:: Source material ::

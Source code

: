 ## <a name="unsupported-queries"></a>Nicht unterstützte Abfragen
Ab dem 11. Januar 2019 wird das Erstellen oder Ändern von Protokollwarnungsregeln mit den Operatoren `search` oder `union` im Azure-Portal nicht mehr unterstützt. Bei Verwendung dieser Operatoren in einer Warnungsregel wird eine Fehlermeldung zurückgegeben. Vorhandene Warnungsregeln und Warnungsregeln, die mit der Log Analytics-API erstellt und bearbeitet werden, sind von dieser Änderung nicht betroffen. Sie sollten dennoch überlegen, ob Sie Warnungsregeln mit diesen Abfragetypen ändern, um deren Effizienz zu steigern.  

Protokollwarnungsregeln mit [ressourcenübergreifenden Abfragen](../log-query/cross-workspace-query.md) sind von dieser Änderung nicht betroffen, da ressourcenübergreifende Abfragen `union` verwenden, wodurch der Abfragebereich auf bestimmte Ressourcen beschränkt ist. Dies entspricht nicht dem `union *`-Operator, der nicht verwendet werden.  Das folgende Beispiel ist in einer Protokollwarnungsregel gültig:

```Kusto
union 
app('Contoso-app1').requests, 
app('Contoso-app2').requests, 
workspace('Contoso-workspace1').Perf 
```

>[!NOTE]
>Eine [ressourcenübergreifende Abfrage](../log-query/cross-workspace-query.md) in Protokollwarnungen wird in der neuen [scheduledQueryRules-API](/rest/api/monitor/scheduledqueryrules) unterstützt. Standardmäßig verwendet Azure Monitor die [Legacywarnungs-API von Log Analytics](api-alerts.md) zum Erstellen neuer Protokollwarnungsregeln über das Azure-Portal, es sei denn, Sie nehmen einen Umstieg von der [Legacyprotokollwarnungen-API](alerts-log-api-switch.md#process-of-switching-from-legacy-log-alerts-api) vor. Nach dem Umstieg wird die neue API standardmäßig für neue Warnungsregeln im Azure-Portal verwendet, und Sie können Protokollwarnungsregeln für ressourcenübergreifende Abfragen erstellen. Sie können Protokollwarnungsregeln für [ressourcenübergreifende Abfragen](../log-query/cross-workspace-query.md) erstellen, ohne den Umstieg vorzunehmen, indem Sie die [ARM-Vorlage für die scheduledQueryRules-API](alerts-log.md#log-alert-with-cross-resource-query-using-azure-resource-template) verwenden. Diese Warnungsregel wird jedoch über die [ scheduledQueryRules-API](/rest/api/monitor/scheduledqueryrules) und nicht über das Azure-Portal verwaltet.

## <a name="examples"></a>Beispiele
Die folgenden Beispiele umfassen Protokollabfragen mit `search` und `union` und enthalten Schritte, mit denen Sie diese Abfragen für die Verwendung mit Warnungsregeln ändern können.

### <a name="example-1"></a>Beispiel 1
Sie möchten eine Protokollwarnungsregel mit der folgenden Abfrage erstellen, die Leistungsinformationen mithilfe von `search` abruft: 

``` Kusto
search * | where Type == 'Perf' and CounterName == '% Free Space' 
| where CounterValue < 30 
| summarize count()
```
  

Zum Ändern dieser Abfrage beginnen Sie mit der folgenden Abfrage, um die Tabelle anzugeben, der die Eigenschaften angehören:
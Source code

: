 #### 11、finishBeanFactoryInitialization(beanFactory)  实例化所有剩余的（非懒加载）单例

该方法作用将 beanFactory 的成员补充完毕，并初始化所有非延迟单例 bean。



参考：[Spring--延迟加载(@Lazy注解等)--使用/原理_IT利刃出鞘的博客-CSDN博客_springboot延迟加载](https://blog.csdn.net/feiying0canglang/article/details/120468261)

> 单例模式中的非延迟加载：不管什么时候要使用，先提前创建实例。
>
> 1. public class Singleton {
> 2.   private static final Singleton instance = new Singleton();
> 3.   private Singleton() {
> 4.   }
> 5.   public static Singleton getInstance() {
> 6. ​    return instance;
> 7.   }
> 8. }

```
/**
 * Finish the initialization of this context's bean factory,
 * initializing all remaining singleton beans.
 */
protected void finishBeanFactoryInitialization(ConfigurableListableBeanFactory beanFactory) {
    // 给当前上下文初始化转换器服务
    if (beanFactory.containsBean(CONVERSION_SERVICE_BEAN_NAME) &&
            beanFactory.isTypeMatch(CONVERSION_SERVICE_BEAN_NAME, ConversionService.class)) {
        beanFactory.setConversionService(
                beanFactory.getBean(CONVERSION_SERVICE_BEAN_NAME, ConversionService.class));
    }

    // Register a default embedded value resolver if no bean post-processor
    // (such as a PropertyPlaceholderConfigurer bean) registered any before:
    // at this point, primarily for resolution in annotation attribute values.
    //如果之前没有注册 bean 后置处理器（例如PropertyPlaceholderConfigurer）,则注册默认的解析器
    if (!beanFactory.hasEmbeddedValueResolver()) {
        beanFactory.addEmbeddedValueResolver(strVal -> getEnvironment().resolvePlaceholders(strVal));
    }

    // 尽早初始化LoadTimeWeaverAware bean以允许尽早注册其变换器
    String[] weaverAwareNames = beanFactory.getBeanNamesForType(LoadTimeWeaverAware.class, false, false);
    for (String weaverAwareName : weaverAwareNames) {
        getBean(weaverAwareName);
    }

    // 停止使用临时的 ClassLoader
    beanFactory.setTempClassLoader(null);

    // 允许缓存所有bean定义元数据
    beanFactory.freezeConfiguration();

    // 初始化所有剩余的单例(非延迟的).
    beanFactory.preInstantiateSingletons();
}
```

:::

The problem
All the entries above should come back exactly as they are written.

Task solution
Source code

: ## <a name="unsupported-queries"></a>Nicht unterstützte Abfragen
Ab dem 11. Januar 2019 wird das Erstellen oder Ändern von Protokollwarnungsregeln mit den Operatoren `search` oder `union` im Azure-Portal nicht mehr unterstützt. Bei Verwendung dieser Operatoren in einer Warnungsregel wird eine Fehlermeldung zurückgegeben. Vorhandene Warnungsregeln und Warnungsregeln, die mit der Log Analytics-API erstellt und bearbeitet werden, sind von dieser Änderung nicht betroffen. Sie sollten dennoch überlegen, ob Sie Warnungsregeln mit diesen Abfragetypen ändern, um deren Effizienz zu steigern.  

Protokollwarnungsregeln mit [ressourcenübergreifenden Abfragen](../log-query/cross-workspace-query.md) sind von dieser Änderung nicht betroffen, da ressourcenübergreifende Abfragen `union` verwenden, wodurch der Abfragebereich auf bestimmte Ressourcen beschränkt ist. Dies entspricht nicht dem `union *`-Operator, der nicht verwendet werden.  Das folgende Beispiel ist in einer Protokollwarnungsregel gültig:

```Kusto
union 
app('Contoso-app1').requests, 
app('Contoso-app2').requests, 
workspace('Contoso-workspace1').Perf 
```

>[!NOTE]
>Eine [ressourcenübergreifende Abfrage](../log-query/cross-workspace-query.md) in Protokollwarnungen wird in der neuen [scheduledQueryRules-API](/rest/api/monitor/scheduledqueryrules) unterstützt. Standardmäßig verwendet Azure Monitor die [Legacywarnungs-API von Log Analytics](api-alerts.md) zum Erstellen neuer Protokollwarnungsregeln über das Azure-Portal, es sei denn, Sie nehmen einen Umstieg von der [Legacyprotokollwarnungen-API](alerts-log-api-switch.md#process-of-switching-from-legacy-log-alerts-api) vor. Nach dem Umstieg wird die neue API standardmäßig für neue Warnungsregeln im Azure-Portal verwendet, und Sie können Protokollwarnungsregeln für ressourcenübergreifende Abfragen erstellen. Sie können Protokollwarnungsregeln für [ressourcenübergreifende Abfragen](../log-query/cross-workspace-query.md) erstellen, ohne den Umstieg vorzunehmen, indem Sie die [ARM-Vorlage für die scheduledQueryRules-API](alerts-log.md#log-alert-with-cross-resource-query-using-azure-resource-template) verwenden. Diese Warnungsregel wird jedoch über die [ scheduledQueryRules-API](/rest/api/monitor/scheduledqueryrules) und nicht über das Azure-Portal verwaltet.

## <a name="examples"></a>Beispiele
Die folgenden Beispiele umfassen Protokollabfragen mit `search` und `union` und enthalten Schritte, mit denen Sie diese Abfragen für die Verwendung mit Warnungsregeln ändern können.

### <a name="example-1"></a>Beispiel 1
Sie möchten eine Protokollwarnungsregel mit der folgenden Abfrage erstellen, die Leistungsinformationen mithilfe von `search` abruft: 

``` Kusto
search * | where Type == 'Perf' and CounterName == '% Free Space' 
| where CounterValue < 30 
| summarize count()
```
  

Zum Ändern dieser Abfrage beginnen Sie mit der folgenden Abfrage, um die Tabelle anzugeben, der die Eigenschaften angehören:
Source code

: #### 11、finishBeanFactoryInitialization(beanFactory)  实例化所有剩余的（非懒加载）单例

该方法作用将 beanFactory 的成员补充完毕，并初始化所有非延迟单例 bean。



参考：[Spring--延迟加载(@Lazy注解等)--使用/原理_IT利刃出鞘的博客-CSDN博客_springboot延迟加载](https://blog.csdn.net/feiying0canglang/article/details/120468261)

> 单例模式中的非延迟加载：不管什么时候要使用，先提前创建实例。
>
> 1. public class Singleton {
> 2.   private static final Singleton instance = new Singleton();
> 3.   private Singleton() {
> 4.   }
> 5.   public static Singleton getInstance() {
> 6. ​    return instance;
> 7.   }
> 8. }

```
/**
 * Finish the initialization of this context's bean factory,
 * initializing all remaining singleton beans.
 */
protected void finishBeanFactoryInitialization(ConfigurableListableBeanFactory beanFactory) {
    // 给当前上下文初始化转换器服务
    if (beanFactory.containsBean(CONVERSION_SERVICE_BEAN_NAME) &&
            beanFactory.isTypeMatch(CONVERSION_SERVICE_BEAN_NAME, ConversionService.class)) {
        beanFactory.setConversionService(
                beanFactory.getBean(CONVERSION_SERVICE_BEAN_NAME, ConversionService.class));
    }

    // Register a default embedded value resolver if no bean post-processor
    // (such as a PropertyPlaceholderConfigurer bean) registered any before:
    // at this point, primarily for resolution in annotation attribute values.
    //如果之前没有注册 bean 后置处理器（例如PropertyPlaceholderConfigurer）,则注册默认的解析器
    if (!beanFactory.hasEmbeddedValueResolver()) {
        beanFactory.addEmbeddedValueResolver(strVal -> getEnvironment().resolvePlaceholders(strVal));
    }

    // 尽早初始化LoadTimeWeaverAware bean以允许尽早注册其变换器
    String[] weaverAwareNames = beanFactory.getBeanNamesForType(LoadTimeWeaverAware.class, false, false);
    for (String weaverAwareName : weaverAwareNames) {
        getBean(weaverAwareName);
    }

    // 停止使用临时的 ClassLoader
    beanFactory.setTempClassLoader(null);

    // 允许缓存所有bean定义元数据
    beanFactory.freezeConfiguration();

    // 初始化所有剩余的单例(非延迟的).
    beanFactory.preInstantiateSingletons();
}
```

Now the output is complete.